■ LISTED RECORDS:
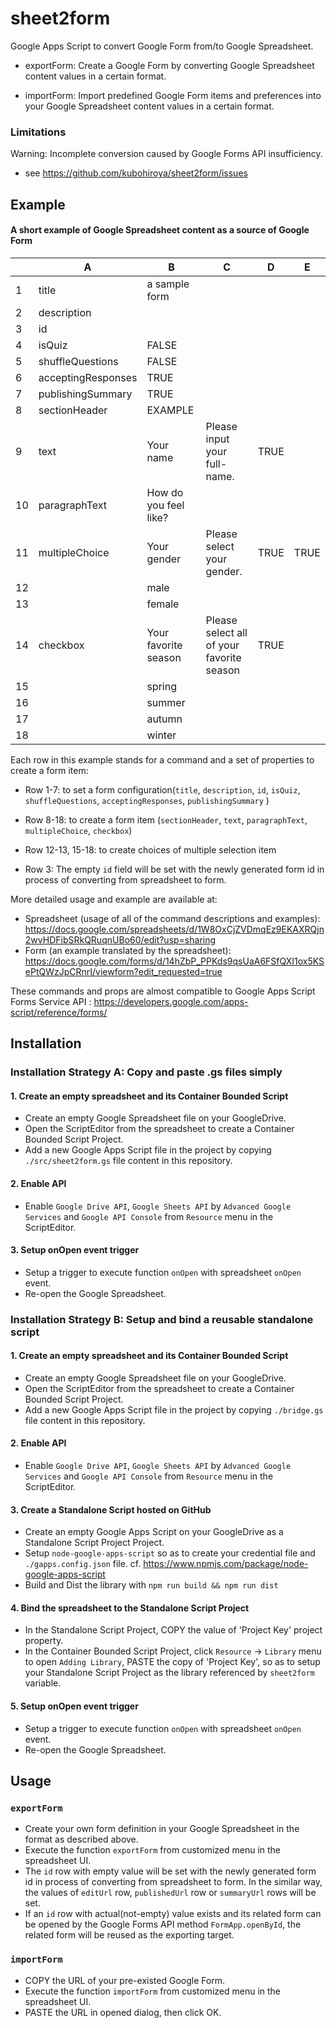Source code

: # sheet2form

Google Apps Script to convert Google Form from/to Google Spreadsheet.

* exportForm: 
   Create a Google Form by converting Google Spreadsheet content values in a certain format.
   
* importForm:
   Import predefined Google Form items and preferences into your Google Spreadsheet content values in a certain format.
  
### Limitations

Warning: Incomplete conversion caused by Google Forms API insufficiency.

 * see https://github.com/kubohiroya/sheet2form/issues
 
## Example

#### A short example of Google Spreadsheet content as a source of Google Form
 
 | | A | B | C | D | E |
 |---|---|---|---|---|---|
 |1|title| a sample form | | | 
 |2|description||||
 |3|id||||
 |4|isQuiz|FALSE|||
 |5|shuffleQuestions|FALSE|||
 |6|acceptingResponses|TRUE|||
 |7|publishingSummary|TRUE|||
 |8|sectionHeader| EXAMPLE |||
 |9|text| Your name | Please input your full-name. | TRUE | |
 |10|paragraphText| How do you feel like? |  |  | |
 |11|multipleChoice | Your gender | Please select your gender.| TRUE | TRUE |
 |12| | male | | |
 |13| | female | | |
 |14|checkbox| Your favorite season| Please select all of your favorite season|TRUE||
 |15| | spring | | |
 |16| | summer | | |
 |17| | autumn | | |
 |18| | winter | | |
  
Each row in this example stands for a command and a set of properties to create a form item:
 * Row 1-7: to set a form configuration(`title`, `description`, `id`, `isQuiz`, `shuffleQuestions`, `acceptingResponses`, `publishingSummary` )
 * Row 8-18: to create a form item (`sectionHeader`, `text`, `paragraphText`, `multipleChoice`, `checkbox`)
 * Row 12-13, 15-18: to create choices of multiple selection item
 
 * Row 3: The empty `id` field will be set with the newly generated form id in process of converting from spreadsheet to form.
 
More detailed usage and example are available at:
  
 * Spreadsheet (usage of all of the command descriptions and examples): 
    https://docs.google.com/spreadsheets/d/1W8OxCjZVDmqEz9EKAXRQjn2wvHDFibSRkQRuqnUBo60/edit?usp=sharing
 * Form (an example translated by the spreadsheet): 
    https://docs.google.com/forms/d/14hZbP_PPKds9qsUaA6FSfQXI1ox5KSePtQWzJpCRnrI/viewform?edit_requested=true

 These commands and props are almost compatible to Google Apps Script Forms Service API
: https://developers.google.com/apps-script/reference/forms/

## Installation

### Installation Strategy A: Copy and paste .gs files simply 

#### 1. Create an empty spreadsheet and its Container Bounded Script
* Create an empty Google Spreadsheet file on your GoogleDrive.
* Open the ScriptEditor from the spreadsheet to create a Container Bounded Script Project.
* Add a new Google Apps Script file in the project by copying `./src/sheet2form.gs` file content in this repository.

#### 2. Enable API
* Enable `Google Drive API`, `Google Sheets API` by `Advanced Google Services` and `Google API Console` from `Resource` menu in the ScriptEditor.
 
#### 3. Setup onOpen event trigger 
* Setup a trigger to execute function `onOpen` with spreadsheet `onOpen` event.
* Re-open the Google Spreadsheet. 

### Installation Strategy B: Setup and bind a reusable standalone script 

#### 1. Create an empty spreadsheet and its Container Bounded Script

* Create an empty Google Spreadsheet file on your GoogleDrive.
* Open the ScriptEditor from the spreadsheet to create a Container Bounded Script Project.
* Add a new Google Apps Script file in the project by copying `./bridge.gs` file content in this repository.

#### 2. Enable API
* Enable `Google Drive API`, `Google Sheets API` by `Advanced Google Services` and `Google API Console` from `Resource` menu in the ScriptEditor.
 
#### 3. Create a Standalone Script hosted on GitHub

* Create an empty Google Apps Script on your GoogleDrive as a Standalone Script Project Project.
* Setup `node-google-apps-script` so as to create your credential file and `./gapps.config.json` file.
  cf. https://www.npmjs.com/package/node-google-apps-script
* Build and Dist the library with `npm run build && npm run dist` 

#### 4. Bind the spreadsheet to the Standalone Script Project
* In the Standalone Script Project, COPY the value of 'Project Key' project property.
* In the Container Bounded Script Project, click `Resource` -> `Library` menu to open `Adding Library`, 
 PASTE the copy of 'Project Key', so as to setup your Standalone Script Project as the library referenced by `sheet2form` variable.
 
#### 5. Setup onOpen event trigger 
* Setup a trigger to execute function `onOpen` with spreadsheet `onOpen` event.
* Re-open the Google Spreadsheet. 

## Usage 
### `exportForm` 
 * Create your own form definition in your Google Spreadsheet in the format as described above.
 * Execute the function `exportForm` from customized menu in the spreadsheet UI.
 * The `id` row with empty value will be set with the newly generated form id in process of converting from spreadsheet to form. In the similar way, the values of `editUrl` row, `publishedUrl` row or `summaryUrl` rows will be set.
 * If an `id` row with actual(not-empty) value exists and its related form can be opened by the Google Forms API method `FormApp.openById`, the related form will be reused as the exporting target.
 
### `importForm`
* COPY the URL of your pre-existed Google Form.
* Execute the function `importForm` from customized menu in the spreadsheet UI.
* PASTE the URL in opened dialog, then click OK.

■ PROBLEM DETAILS: The output must consist solely of the lines from the one containing "#### 5. Setup onOpen event trigger" through the end of the listing, unaltered.

■ TASK OUTPUT:
#### 5. Setup onOpen event trigger 
* Setup a trigger to execute function `onOpen` with spreadsheet `onOpen` event.
* Re-open the Google Spreadsheet. 

## Usage 
### `exportForm` 
 * Create your own form definition in your Google Spreadsheet in the format as described above.
 * Execute the function `exportForm` from customized menu in the spreadsheet UI.
 * The `id` row with empty value will be set with the newly generated form id in process of converting from spreadsheet to form. In the similar way, the values of `editUrl` row, `publishedUrl` row or `summaryUrl` rows will be set.
 * If an `id` row with actual(not-empty) value exists and its related form can be opened by the Google Forms API method `FormApp.openById`, the related form will be reused as the exporting target.
 
### `importForm`
* COPY the URL of your pre-existed Google Form.
* Execute the function `importForm` from customized menu in the spreadsheet UI.
* PASTE the URL in opened dialog, then click OK.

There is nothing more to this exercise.